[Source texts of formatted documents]
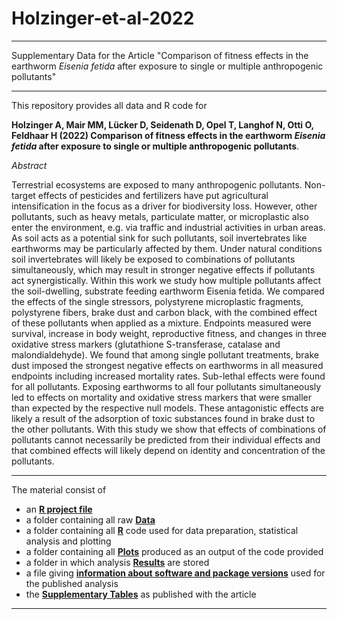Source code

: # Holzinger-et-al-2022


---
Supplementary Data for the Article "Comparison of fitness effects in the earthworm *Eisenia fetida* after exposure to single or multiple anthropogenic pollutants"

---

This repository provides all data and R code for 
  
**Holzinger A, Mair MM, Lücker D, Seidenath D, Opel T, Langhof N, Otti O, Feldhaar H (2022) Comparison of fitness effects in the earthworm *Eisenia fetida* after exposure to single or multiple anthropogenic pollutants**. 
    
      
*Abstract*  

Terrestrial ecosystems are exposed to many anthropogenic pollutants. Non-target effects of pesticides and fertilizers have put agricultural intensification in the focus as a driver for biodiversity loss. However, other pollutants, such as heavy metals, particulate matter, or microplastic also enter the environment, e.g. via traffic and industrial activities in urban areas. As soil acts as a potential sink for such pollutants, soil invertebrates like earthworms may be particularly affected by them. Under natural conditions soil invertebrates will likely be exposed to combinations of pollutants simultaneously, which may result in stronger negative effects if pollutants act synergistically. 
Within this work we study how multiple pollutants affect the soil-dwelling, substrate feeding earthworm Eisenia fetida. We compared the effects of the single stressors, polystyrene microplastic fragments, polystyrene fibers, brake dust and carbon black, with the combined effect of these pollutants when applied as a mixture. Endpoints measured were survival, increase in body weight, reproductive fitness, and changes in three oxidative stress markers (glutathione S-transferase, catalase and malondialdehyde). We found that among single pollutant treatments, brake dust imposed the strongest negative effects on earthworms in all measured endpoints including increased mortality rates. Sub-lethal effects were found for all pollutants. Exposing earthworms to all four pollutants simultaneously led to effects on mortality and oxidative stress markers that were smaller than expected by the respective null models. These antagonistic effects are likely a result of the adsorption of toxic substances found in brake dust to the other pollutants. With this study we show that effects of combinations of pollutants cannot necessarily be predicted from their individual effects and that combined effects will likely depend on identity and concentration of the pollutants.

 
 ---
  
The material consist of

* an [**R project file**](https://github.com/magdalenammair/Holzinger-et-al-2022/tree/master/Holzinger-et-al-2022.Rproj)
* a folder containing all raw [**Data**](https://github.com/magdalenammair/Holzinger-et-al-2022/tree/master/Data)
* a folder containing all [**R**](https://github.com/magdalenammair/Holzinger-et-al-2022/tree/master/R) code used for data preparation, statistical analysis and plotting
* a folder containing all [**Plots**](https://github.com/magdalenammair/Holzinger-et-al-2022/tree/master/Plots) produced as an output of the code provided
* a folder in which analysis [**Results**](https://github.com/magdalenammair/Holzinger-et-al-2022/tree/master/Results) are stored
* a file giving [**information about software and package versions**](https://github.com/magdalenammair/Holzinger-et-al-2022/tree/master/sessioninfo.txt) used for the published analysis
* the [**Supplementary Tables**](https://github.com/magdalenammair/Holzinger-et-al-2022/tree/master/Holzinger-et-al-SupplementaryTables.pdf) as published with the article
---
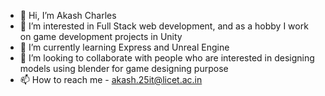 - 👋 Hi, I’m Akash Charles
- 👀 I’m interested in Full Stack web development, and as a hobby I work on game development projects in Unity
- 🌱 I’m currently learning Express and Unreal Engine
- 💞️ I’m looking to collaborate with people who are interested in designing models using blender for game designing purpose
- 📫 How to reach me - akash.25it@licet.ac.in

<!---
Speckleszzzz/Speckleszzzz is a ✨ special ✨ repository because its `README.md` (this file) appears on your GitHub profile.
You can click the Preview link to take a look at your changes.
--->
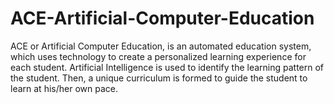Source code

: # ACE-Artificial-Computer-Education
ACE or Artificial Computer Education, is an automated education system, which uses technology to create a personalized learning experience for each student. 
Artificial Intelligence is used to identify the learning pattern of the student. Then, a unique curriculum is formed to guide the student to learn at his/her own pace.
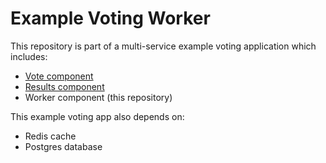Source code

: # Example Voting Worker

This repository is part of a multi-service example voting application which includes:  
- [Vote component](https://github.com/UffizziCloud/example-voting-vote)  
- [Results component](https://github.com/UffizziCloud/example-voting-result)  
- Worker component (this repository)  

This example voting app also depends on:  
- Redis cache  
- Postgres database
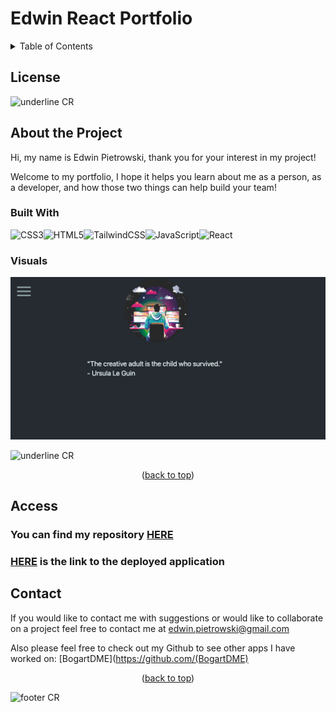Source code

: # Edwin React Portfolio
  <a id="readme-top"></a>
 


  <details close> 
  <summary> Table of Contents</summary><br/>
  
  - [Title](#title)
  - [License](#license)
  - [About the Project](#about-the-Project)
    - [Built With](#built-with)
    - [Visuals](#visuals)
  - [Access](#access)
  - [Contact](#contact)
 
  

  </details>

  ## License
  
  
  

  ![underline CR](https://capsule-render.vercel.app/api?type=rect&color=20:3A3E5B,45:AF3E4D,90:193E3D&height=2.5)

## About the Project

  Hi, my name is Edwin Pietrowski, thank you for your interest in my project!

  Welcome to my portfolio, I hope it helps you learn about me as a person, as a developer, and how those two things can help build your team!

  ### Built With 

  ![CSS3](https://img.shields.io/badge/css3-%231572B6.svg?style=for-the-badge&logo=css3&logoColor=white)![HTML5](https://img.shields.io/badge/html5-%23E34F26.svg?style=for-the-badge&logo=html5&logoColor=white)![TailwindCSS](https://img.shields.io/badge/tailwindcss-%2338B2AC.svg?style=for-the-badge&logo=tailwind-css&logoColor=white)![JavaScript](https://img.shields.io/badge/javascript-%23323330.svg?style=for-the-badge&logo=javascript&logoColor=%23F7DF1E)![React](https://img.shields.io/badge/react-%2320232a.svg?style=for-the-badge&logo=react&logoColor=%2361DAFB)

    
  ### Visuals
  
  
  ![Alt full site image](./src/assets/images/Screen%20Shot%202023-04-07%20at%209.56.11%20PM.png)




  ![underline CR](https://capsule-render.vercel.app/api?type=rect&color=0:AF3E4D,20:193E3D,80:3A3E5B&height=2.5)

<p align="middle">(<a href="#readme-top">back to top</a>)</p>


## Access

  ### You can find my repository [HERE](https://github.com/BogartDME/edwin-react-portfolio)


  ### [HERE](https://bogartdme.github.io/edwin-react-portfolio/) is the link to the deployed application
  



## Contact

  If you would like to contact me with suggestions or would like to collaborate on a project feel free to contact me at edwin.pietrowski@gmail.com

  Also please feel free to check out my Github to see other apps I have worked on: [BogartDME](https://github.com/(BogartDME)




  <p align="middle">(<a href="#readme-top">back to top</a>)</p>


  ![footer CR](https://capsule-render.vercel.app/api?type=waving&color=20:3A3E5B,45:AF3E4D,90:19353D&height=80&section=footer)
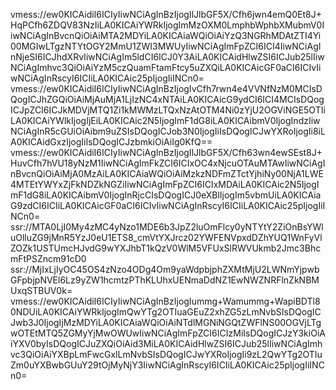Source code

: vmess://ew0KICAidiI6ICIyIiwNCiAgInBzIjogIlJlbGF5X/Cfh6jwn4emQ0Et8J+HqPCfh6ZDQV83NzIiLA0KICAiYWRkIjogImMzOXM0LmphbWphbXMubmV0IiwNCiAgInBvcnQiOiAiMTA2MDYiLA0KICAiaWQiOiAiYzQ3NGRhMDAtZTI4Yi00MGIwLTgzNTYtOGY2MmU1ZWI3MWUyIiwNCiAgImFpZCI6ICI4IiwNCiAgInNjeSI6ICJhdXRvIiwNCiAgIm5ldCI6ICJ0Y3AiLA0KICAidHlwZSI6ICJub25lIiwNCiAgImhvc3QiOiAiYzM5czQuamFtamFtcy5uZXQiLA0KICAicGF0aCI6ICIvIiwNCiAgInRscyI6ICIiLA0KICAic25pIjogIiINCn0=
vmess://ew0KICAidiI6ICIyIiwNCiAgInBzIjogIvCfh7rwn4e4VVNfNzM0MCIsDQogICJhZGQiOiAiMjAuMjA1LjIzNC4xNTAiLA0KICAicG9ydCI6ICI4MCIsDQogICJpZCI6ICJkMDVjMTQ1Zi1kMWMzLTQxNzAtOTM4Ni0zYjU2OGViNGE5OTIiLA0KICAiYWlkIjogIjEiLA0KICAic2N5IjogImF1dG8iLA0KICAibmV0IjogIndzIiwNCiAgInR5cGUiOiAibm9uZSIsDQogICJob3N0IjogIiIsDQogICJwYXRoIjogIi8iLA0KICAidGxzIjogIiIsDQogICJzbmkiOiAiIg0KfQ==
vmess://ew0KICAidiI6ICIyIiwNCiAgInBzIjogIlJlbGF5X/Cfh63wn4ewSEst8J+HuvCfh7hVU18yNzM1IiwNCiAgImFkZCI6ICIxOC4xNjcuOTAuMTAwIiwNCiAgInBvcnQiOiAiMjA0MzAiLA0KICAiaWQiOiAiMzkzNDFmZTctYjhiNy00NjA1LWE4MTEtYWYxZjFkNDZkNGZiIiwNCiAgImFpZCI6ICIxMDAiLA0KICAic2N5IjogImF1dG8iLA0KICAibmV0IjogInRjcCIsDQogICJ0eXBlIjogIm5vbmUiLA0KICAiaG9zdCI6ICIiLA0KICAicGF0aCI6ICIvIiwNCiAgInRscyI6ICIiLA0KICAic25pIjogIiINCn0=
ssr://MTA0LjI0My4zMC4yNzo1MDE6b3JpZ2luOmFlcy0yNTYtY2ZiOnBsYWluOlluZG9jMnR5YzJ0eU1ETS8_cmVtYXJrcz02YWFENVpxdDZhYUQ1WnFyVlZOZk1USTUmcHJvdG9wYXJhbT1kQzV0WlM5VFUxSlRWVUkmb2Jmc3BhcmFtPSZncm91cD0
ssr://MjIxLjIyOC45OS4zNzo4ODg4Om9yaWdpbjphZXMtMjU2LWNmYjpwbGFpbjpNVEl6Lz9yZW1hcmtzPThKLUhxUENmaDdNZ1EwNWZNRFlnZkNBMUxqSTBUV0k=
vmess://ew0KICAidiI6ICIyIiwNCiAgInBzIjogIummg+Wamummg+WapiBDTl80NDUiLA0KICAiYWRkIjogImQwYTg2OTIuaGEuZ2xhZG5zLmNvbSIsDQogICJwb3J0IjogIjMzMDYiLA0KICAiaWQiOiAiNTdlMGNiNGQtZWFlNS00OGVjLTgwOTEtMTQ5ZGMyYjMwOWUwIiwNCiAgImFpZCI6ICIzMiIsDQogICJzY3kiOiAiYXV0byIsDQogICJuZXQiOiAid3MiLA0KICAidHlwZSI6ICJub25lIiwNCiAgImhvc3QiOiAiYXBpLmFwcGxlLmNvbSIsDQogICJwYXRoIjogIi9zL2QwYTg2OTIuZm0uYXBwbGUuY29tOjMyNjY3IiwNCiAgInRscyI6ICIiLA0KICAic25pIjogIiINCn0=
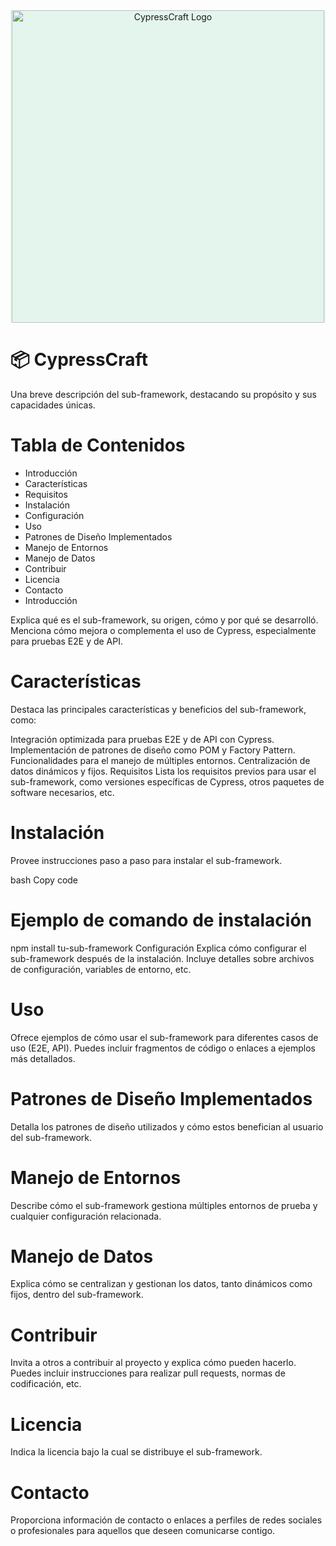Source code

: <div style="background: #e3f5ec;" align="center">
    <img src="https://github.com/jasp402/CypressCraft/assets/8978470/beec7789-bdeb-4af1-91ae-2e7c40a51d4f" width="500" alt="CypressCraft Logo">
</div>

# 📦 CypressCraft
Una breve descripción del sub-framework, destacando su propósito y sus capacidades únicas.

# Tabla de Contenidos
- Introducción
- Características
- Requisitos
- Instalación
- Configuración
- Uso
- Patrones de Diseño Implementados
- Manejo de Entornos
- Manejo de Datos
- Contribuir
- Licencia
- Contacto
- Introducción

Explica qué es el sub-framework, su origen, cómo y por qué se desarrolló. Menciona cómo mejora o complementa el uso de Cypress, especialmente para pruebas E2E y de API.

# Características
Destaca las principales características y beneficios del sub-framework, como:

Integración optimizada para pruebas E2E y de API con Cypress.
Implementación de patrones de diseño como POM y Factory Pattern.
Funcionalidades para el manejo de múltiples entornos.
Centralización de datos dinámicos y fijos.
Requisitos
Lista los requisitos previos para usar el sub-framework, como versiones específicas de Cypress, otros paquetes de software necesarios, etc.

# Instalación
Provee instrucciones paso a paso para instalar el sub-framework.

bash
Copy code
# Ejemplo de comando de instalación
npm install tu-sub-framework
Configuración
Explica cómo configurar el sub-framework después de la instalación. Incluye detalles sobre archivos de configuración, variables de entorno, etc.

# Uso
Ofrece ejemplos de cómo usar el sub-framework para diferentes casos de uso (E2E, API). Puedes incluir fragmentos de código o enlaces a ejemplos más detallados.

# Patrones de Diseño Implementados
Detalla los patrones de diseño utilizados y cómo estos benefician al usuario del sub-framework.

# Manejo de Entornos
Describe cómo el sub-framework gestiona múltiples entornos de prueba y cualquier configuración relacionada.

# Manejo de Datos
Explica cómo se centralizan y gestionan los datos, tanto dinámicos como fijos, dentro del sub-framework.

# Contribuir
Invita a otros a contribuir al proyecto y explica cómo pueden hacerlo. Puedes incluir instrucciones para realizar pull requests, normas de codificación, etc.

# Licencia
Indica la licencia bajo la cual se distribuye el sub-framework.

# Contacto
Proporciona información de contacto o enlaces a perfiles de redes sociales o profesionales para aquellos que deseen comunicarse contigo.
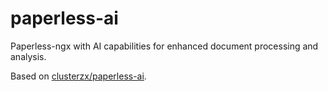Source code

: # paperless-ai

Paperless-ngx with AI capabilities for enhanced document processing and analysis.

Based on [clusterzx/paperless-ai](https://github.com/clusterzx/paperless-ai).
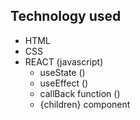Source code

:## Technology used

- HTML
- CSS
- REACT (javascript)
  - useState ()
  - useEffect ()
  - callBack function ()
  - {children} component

* [DESCRIPTION OF THE TASK] Pull every line holding "como" out of the records.

* [TASK SOLUTION]
Destaca las principales características y beneficios del sub-framework, como:
Implementación de patrones de diseño como POM y Factory Pattern.
Lista los requisitos previos para usar el sub-framework, como versiones específicas de Cypress, otros paquetes de software necesarios, etc.
Explica cómo se centralizan y gestionan los datos, tanto dinámicos como fijos, dentro del sub-framework.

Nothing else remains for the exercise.